Obrót na szerokim rynku wyniósł 1,53 mld zł. WIG zyskał 1,03%. Indeks blue chipów zyskał 1,28%. WIG20fut wzrósł o 1,49% osiągając na zamknięciu wartość 2386 pkt. W obraz rynku wpisały się średnie i małe spółki. mWIG40 zyskał 0,77%. sWIG80 zakończył dzień skromnym wzrostem o 0,21%.
PLN umacnia się do walut rezerwowych.
GBPPLN – para aktualnie handlowana jest po 4,9960.
EURPLN – dziś euro wycenione jest na 4,2230.
USDPLN – dolar jest dziś handlowany po 4,0560.
CHFPLN – aktualnie za franka trzeba zapłacić 4,4750.

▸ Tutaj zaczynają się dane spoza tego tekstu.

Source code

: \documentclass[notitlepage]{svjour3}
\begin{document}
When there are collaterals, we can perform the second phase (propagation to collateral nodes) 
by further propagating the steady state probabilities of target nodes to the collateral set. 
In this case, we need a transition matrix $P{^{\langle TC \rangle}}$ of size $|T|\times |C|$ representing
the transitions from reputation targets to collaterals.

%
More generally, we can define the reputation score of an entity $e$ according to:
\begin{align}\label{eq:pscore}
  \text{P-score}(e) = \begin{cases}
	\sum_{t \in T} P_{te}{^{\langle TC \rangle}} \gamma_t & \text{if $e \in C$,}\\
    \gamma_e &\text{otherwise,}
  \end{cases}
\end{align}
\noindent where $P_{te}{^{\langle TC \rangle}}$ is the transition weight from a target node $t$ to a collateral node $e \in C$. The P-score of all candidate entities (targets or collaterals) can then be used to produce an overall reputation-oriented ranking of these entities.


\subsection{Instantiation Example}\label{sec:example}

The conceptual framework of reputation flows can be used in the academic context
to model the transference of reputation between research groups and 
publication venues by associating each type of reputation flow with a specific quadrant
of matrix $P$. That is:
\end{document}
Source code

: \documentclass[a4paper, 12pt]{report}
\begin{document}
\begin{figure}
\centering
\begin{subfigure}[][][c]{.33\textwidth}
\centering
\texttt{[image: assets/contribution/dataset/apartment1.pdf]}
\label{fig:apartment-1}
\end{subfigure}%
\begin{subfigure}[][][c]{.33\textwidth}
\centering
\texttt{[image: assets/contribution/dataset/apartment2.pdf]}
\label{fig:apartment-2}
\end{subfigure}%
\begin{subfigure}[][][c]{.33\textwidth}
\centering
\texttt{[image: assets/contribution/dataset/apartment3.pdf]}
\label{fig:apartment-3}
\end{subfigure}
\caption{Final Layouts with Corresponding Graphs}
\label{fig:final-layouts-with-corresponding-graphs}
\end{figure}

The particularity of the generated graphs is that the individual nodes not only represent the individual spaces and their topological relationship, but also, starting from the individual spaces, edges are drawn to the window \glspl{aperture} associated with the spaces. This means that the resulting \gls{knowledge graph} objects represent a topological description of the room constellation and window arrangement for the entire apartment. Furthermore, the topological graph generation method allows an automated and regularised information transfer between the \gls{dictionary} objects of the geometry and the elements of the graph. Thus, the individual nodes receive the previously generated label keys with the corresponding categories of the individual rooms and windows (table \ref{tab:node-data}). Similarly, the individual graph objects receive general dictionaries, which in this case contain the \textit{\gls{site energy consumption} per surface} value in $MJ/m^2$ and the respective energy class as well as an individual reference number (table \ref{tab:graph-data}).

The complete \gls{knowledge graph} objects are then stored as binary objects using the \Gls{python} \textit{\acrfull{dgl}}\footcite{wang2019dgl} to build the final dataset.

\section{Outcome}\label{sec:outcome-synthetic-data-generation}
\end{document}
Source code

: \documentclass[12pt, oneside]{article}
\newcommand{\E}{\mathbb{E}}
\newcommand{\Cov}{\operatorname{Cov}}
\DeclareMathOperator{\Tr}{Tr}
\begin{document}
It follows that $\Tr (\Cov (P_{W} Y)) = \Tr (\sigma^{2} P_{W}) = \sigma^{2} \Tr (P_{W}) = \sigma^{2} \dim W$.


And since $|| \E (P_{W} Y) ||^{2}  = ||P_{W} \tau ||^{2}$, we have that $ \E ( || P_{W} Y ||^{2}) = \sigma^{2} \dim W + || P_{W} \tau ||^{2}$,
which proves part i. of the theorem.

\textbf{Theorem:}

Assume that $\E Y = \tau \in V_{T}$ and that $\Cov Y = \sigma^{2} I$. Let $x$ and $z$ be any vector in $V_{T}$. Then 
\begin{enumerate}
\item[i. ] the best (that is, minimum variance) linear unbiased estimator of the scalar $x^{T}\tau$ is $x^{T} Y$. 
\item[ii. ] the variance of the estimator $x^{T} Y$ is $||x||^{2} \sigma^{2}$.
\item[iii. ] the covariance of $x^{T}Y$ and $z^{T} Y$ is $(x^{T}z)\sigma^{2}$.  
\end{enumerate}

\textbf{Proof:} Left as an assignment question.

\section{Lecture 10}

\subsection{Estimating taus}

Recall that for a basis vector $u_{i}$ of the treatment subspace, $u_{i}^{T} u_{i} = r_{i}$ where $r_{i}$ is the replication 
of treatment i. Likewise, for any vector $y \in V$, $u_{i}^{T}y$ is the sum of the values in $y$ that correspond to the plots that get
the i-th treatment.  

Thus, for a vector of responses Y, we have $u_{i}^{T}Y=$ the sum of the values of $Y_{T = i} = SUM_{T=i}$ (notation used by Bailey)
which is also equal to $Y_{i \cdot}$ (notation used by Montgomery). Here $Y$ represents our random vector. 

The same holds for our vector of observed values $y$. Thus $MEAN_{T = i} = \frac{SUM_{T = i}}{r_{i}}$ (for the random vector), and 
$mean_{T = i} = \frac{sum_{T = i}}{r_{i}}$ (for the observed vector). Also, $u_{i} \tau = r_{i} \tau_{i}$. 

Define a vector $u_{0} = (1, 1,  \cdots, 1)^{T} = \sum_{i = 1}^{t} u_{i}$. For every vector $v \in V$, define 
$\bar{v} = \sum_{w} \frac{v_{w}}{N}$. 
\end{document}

PLNJPY – para handlowana jest po 38,60.
CMC Markets świadczy usługi na zasadzie wyłącznie realizacji zleceń (execution only). Prezentowany materiał (niezależnie od tego, czy zawiera jakiekolwiek opinie) ma charakter informacyjny i nie uwzględnia osobistych okoliczności ani celów. Żadna informacja w tym materiale nie jest, ani nie powinna być uważana, za poradę finansową, inwestycyjną lub inną poradę, na której należy polegać przy podejmowaniu decyzji. Żadna z opinii wyrażonych w materiale nie stanowi rekomendacji CMC Markets lub autora materiału, że jakakolwiek inwestycja, instrument, strategia transakcyjna lub inwestycyjna, jest odpowiednia dla konkretnej osoby. Materiał nie został przygotowany zgodnie z wymogami prawnymi zapewniającymi niezależność badań inwestycyjnych. CMC Markets nie podlega żadnym zakazom w zakresie rozpowszechniania tego materiału, jednak nie wykorzystuje zawartych w nim informacji przed jego publikacją.